BY SARAH OLSEN ’18
Rebecca Grossman ’18 participates in the Student Guide program offered by the Mount Holyoke Art Museum. The program gives students a hands-on experience working in a museum. While in the program, students meet with museum staff for two and a half hours each week throughout the academic year and are required to give at least two tours a semester.
Q: How did you get involved as a student guide?
A: I started doing it when I was a freshman. The first day of orientation they had this museum mania, which was a scavenger hunt. I went with a friend and we went through the museum scavenger hunt, and then afterwards we went to the little ceremony where they were talking about ways to get involved so I talked to Kendra [Weisbin], who is the organizer of the student guide program, saying I was interested in doing something with the museum. They did a pilot program freshman year, which I was involved in, and I ended up really liking it. Basically, I was a freshman with a lot of upper classmen and we would just go every week and talk about pieces of art in the museum.
Q: What do you do as a student guide?
A: For each week of the semester you’re focusing on one individual object and sometimes you’ll go on a field trip for one week or you’ll do a group looking activity instead of doing object but generally, every week, you have to have that object nailed down. [While] you meet every week with a group of students you’re actually working on your own curated theme tour, which is five objects. Once you’ve come up with your individual tour of your five items you present that once a semester.
Q: What’s your themed tour?
A: Mine is called “Storytelling Through Costume.” It’s basically looking at how clothing sheds light on a certain time or period or place and how we can learn a lot from the people and the society depicted by their clothing. It really gives an interesting historic perspective.
Q: Are there any requirements to become a student guide?
A: The biggest requirement would be time. You spend time in the museum each week — 2-3 hours — and you rehearse your object for the group so they can give feedback and you have to go to each of those meetings with the big group to get feedback on how your tour is going and the development. And you have to have consistent meetings with Kendra [the student guide program organizer] too, so that she knows that you’re working. It’s very individual in the sense that you do all the research yourself and you come up with the format of your tour and all the information you want to choose and the angle you want to view these objects in. It’s sort of like a class. You have to finish one object by a certain deadline of the week so you can move on to researching another one. It’s steps. You go one object at a time and then at the end you put them all together.
Q: How do you conduct research?
A: Kendra will help us out too.
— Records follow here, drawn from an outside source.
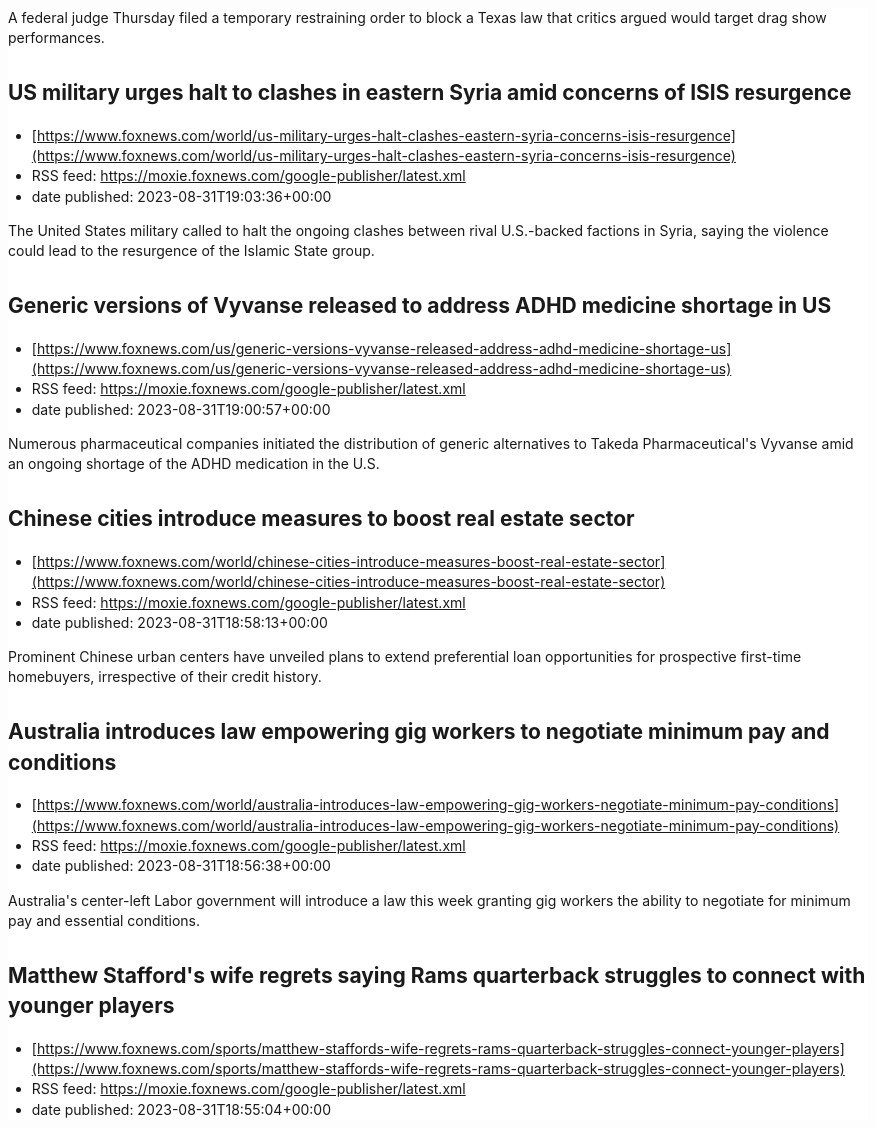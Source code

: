 A federal judge Thursday filed a temporary restraining order to block a Texas law that critics argued would target drag show performances.

## US military urges halt to clashes in eastern Syria amid concerns of ISIS resurgence
 - [https://www.foxnews.com/world/us-military-urges-halt-clashes-eastern-syria-concerns-isis-resurgence](https://www.foxnews.com/world/us-military-urges-halt-clashes-eastern-syria-concerns-isis-resurgence)
 - RSS feed: https://moxie.foxnews.com/google-publisher/latest.xml
 - date published: 2023-08-31T19:03:36+00:00

The United States military called to halt the ongoing clashes between rival U.S.-backed factions in Syria, saying the violence could lead to the resurgence of the Islamic State group.

## Generic versions of Vyvanse released to address ADHD medicine shortage in US
 - [https://www.foxnews.com/us/generic-versions-vyvanse-released-address-adhd-medicine-shortage-us](https://www.foxnews.com/us/generic-versions-vyvanse-released-address-adhd-medicine-shortage-us)
 - RSS feed: https://moxie.foxnews.com/google-publisher/latest.xml
 - date published: 2023-08-31T19:00:57+00:00

Numerous pharmaceutical companies initiated the distribution of generic alternatives to Takeda Pharmaceutical&apos;s Vyvanse amid an ongoing shortage of the ADHD medication in the U.S.

## Chinese cities introduce measures to boost real estate sector
 - [https://www.foxnews.com/world/chinese-cities-introduce-measures-boost-real-estate-sector](https://www.foxnews.com/world/chinese-cities-introduce-measures-boost-real-estate-sector)
 - RSS feed: https://moxie.foxnews.com/google-publisher/latest.xml
 - date published: 2023-08-31T18:58:13+00:00

Prominent Chinese urban centers have unveiled plans to extend preferential loan opportunities for prospective first-time homebuyers, irrespective of their credit history.

## Australia introduces law empowering gig workers to negotiate minimum pay and conditions
 - [https://www.foxnews.com/world/australia-introduces-law-empowering-gig-workers-negotiate-minimum-pay-conditions](https://www.foxnews.com/world/australia-introduces-law-empowering-gig-workers-negotiate-minimum-pay-conditions)
 - RSS feed: https://moxie.foxnews.com/google-publisher/latest.xml
 - date published: 2023-08-31T18:56:38+00:00

Australia&apos;s center-left Labor government will introduce a law this week granting gig workers the ability to negotiate for minimum pay and essential conditions.

## Matthew Stafford's wife regrets saying Rams quarterback struggles to connect with younger players
 - [https://www.foxnews.com/sports/matthew-staffords-wife-regrets-rams-quarterback-struggles-connect-younger-players](https://www.foxnews.com/sports/matthew-staffords-wife-regrets-rams-quarterback-struggles-connect-younger-players)
 - RSS feed: https://moxie.foxnews.com/google-publisher/latest.xml
 - date published: 2023-08-31T18:55:04+00:00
She’s given me a lot of academic journals and articles and a lot of books I have. You do an initial Google search and that guides you. For me, I find the time period and then I go into clothing of the time period and research more. It’s like writing a mini research paper for each object and at the end connecting it all together under your theme. It is like a thesis, proving why these objects are linked together. My [objects] spanned a whole range of time; I went from ancient to modern. Having to find a common theme and thread and make sure your audience understands why these are all connected.
Q: How often do you give tours?
A: So they have several tour requests each semester. I think on average they have three to four requests. If it fits in your schedule you can [do the tour]. I’ve done a girl scout group, a senior center group and a Holyoke High School one.
Q: What’s the best part?
A: I think learning more about art and learning how to speak about art is really cool. I am an Art History major and it helps me guide my academic experience here. I’ve done an Independent study in relation to the tour I created and it helped guide me into more things I’m interested in. And I became more historically literate. I became more aware. On a holistic level, just listening to other people talk about their object and me talk about my object you learn so much about humans and human history in so many lenses, from so many perspectives and themes. To sit and talk to people every week about art is what I want to do all the time because you learn so much.
Q: What’s the hardest part?
A: I think the hardest part is when you’re giving tours, sometimes you’ll get unexpected questions. You practice for so long and then you get in this groove and you’re used to the same questions your guides ask you in practice and then you get thrown a curveball question about something you didn’t focus on in the art. Expecting the unexpected, because that does happen in tours.
Q: Are you planning on continuing to work in museums once you graduate?
A: I actually don’t think I am. I thought for a long time I wanted to be a curator and maybe I do eventually. I do want to do something visual, maybe some kind of visual merchandising. I don’t know if I want to work in a museum, but I would always go back to it because this has been a very amazing experience.
Q: How can students get involved if interested?
A: I think they’re looking for people to start in their program next year and I think they’re full this year. Theyare always looking for people passionate about art. I was a freshman and just wanted to be involved and they could definitely accommodate that. Talk to Kendra or Ellen Alvord, the education coordinator for the museum. They are totally welcoming to people who are interested and want to be involved in some way.
Grossman’s Museum Tour “Dressing the Part: Storytelling through Costume” will take place at 1:30 p.m. Nov. 4 at the Art Museum.